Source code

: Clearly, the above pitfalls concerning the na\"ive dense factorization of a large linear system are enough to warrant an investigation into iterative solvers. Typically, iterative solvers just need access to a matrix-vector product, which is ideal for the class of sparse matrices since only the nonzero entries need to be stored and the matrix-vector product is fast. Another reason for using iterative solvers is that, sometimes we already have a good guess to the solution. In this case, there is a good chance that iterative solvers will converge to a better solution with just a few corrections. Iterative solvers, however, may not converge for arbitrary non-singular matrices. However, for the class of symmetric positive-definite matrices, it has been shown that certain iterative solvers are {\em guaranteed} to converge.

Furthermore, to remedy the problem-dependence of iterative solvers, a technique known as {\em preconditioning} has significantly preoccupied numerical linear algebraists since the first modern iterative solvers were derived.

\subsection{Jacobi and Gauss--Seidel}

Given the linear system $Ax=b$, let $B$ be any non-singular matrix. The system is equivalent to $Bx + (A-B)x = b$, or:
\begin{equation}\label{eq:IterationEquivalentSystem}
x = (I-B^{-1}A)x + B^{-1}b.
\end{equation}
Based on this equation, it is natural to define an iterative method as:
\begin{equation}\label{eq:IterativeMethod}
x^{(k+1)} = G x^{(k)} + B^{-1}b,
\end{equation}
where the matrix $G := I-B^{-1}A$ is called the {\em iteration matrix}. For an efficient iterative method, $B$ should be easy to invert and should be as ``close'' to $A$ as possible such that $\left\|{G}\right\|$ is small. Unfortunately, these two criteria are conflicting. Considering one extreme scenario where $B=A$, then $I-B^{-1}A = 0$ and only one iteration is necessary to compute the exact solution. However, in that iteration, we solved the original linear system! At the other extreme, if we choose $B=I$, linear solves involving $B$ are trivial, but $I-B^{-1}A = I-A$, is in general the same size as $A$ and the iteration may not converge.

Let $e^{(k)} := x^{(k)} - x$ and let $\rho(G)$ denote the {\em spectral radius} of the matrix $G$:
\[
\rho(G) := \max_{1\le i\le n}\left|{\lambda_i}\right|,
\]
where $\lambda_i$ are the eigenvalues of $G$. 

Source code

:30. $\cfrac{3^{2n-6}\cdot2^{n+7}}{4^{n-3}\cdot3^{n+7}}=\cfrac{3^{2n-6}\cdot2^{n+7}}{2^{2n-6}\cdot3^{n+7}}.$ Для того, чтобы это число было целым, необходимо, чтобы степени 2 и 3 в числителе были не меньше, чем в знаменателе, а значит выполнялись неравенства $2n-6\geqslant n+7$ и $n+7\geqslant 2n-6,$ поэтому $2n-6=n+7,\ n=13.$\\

--------------------------------

Task details:
What is the number of lines in the entries above that hold the string "begin"? Please state that number alone.

Output of the task:
2